С. 29. …им приписывали и «порочные наклонности», объясняющие непонятную их близость, однако теперь эти «модные» сплетни часто распускаются без малейшего основания… – Гомосексуализм был модным атрибутом в модернистской литературной и культурной среде как французской (Марсель Пруст, Андре Жид, Жан Кокто, Реймонд Радиге, Рене Кревель и пр.), так и эмигрантской (см. Ливак Л. К истории «Парижской школы». Письма Анатолия Штейгера, 1937–1943 // Canadian-American Slavic Studies. 2003. № 1–2. С. 83–119).

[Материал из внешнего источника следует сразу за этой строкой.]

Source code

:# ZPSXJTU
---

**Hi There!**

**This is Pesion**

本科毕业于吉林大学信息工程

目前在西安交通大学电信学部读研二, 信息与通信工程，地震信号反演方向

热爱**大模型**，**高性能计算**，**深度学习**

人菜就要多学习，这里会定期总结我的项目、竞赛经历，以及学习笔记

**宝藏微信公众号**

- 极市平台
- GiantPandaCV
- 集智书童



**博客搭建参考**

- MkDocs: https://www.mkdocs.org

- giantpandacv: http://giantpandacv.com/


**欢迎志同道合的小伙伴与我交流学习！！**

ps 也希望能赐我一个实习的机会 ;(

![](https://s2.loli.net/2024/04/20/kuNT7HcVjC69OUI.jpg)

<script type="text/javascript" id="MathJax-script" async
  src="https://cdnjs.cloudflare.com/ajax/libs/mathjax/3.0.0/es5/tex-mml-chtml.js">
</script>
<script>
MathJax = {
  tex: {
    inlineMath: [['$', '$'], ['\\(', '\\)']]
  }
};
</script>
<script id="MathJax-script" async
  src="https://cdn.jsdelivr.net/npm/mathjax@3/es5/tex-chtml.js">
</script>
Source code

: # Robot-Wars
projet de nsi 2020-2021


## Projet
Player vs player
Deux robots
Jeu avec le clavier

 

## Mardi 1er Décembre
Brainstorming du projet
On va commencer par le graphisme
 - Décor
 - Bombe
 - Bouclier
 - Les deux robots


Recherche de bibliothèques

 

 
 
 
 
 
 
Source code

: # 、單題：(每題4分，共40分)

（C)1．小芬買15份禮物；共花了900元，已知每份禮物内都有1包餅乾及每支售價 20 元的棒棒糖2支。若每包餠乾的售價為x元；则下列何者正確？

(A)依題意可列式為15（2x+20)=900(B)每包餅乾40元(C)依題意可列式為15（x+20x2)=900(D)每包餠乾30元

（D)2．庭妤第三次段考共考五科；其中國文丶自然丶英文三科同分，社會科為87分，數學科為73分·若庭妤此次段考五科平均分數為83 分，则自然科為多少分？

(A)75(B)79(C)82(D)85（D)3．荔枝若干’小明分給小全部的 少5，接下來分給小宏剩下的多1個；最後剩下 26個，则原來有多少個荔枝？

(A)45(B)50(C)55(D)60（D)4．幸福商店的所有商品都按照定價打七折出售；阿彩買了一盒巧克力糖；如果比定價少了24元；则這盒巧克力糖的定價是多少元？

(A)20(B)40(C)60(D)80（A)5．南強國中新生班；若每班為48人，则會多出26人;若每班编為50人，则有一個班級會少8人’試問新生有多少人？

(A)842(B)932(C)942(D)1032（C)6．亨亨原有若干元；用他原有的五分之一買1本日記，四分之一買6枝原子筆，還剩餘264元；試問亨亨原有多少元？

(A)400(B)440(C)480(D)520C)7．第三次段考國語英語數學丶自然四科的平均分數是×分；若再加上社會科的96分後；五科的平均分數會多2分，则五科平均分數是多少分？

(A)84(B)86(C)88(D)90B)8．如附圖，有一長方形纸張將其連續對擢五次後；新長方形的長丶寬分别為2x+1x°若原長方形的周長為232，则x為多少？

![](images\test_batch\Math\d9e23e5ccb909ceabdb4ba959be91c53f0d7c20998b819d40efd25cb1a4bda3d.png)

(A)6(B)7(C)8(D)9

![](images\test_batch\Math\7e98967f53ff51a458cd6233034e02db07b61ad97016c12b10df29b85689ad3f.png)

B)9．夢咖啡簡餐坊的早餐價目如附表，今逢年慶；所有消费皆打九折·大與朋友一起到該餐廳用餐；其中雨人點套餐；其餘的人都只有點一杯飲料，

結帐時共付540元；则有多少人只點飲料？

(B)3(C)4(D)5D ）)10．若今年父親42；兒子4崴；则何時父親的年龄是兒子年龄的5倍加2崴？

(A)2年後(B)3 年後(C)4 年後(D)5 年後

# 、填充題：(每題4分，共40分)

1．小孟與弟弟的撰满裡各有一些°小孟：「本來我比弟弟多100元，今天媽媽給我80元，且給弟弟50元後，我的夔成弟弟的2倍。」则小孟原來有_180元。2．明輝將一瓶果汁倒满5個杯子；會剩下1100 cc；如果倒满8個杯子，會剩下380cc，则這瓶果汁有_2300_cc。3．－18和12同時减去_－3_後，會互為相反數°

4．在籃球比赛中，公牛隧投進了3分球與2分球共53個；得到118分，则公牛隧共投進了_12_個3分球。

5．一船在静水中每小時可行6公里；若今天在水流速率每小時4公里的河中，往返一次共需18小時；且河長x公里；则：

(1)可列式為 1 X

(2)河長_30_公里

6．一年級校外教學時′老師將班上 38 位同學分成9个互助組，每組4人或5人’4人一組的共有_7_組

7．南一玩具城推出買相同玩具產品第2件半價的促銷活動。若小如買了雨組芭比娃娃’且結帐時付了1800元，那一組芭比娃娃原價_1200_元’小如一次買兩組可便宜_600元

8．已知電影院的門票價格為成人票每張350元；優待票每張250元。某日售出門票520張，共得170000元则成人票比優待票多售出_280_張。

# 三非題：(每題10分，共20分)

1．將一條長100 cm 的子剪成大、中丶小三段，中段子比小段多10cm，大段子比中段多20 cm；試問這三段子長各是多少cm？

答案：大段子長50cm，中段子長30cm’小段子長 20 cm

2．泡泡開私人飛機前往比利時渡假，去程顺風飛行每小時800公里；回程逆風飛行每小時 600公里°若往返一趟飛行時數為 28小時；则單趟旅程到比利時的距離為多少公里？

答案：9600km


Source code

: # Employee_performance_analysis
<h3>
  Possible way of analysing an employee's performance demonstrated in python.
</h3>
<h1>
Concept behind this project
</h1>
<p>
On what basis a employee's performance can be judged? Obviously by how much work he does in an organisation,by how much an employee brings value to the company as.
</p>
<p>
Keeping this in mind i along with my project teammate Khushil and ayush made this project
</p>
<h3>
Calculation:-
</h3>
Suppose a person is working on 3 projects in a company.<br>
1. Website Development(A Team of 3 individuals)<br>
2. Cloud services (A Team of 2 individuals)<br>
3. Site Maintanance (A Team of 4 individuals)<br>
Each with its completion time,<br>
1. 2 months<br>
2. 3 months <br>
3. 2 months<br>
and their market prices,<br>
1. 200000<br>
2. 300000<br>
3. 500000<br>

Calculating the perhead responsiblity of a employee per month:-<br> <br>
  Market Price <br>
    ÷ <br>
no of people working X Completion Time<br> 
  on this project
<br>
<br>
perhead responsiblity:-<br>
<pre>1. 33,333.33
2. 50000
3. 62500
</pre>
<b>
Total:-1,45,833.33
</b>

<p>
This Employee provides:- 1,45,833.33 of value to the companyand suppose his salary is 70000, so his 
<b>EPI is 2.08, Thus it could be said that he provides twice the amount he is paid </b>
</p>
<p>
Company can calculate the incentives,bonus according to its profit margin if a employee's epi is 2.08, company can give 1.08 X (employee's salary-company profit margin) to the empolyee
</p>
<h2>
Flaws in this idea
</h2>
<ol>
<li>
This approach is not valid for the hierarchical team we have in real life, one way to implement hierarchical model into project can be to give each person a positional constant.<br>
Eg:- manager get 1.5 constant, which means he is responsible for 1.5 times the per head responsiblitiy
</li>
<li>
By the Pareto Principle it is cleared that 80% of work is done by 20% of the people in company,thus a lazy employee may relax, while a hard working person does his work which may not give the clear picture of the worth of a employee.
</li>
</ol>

С. 32. «Бублички» – Песня на слова Якова Петровича Ядова (1873–1940), ставшая символом эпохи НЭПа и вошедшая в раннесоветский городской фольклор. Ядов написал «Бублички» в 1926 году для куплетиста Григория Красавина. Существует много текстуальных вариантов песни (См. Бахтин В. Забытый и незабытый Яков Ядов // Нева. 2001. № 2). Ниже приводим слова «Бубличков» в исполнении Леонида Утесова:Ночь надвигается,
Фонарь качается,
Мильтон ругается
В ночную тьму.
А я немытая,
Плащом покрытая,
Всеми забытая
Здесь на углу…
Купите ж бублички,
Горячи бублички,
Гоните рублички
Сюда скорей,
И в ночь ненастную,
Меня, несчастную,
Торговку частную
Ты пожалей.
С. 32. «Расставаясь, она говорила» – музыка Петра Петровича Булахова (1822–1885), слова Л. Жадейко. Исполнители этого романса довольно свободно интерпретируют его слова. Так, цитируемый здесь куплет существенно отличается от записанных на сегодняшний день текстуальных вариантов. С. 41. Un baiser – поцелуй (франц.).
Вечеринка
Впервые – Круг. 1936. № 1. С. 21–31.
Печатается по данной публикации.
После вихря критических отзывов и словесных дуэлей между эмигрантскими литераторами по поводу «Писем о Лермонтове», писательское имя и литературная репутация Юрия Фельзена окончательно утверждаются среди самых видных творческих судеб, сложившихся в изгнании. Если традиционалисты упорно продолжают принижать эстетическую ценность художественного метода Фельзена, – так, Петр Бицилли сокрушался о языке «Вечеринки», напомнившем ему «какой-нибудь “философический” трактат или судебный приговор екатерининского времени» (Современные записки. 1936. № 62. С. 447), – критики-модернисты и стоящие за ними «младшие» литераторы-парижане, принимают язык «романа с писателем» как должное и восхищаются экономией повествовательной манеры Фельзена, чья сложность и многослойность недоступны взгляду поверхностного или предубежденного читателя. «Он обещает меньше, чем дает, – свойство редкое! – он притворяется беднее, чем есть, – и никогда не разочаровывает, если только внимательно в него вчитаться», – писал Георгий Адамович в рецензии на «Вечеринку», которую критик советовал «прочесть именно внимательно, – или не надо читать ее вовсе: с виду, с первого поверхностного впечатления, – сущий пустячок, ничтожный рассказ о ничтожной вспышке ревности. Но впечатление обманчиво. Автор не выделяет банального происшествия в “эпизод”, – он, наоборот, связывает его со своей душевной жизнью, и за мимолетной неприятностью приоткрывает целый мир причудливых получувств и полужеланий, о существовании которых мы и не догадывались» (Последние новости. 1936. № 5585. С. 3).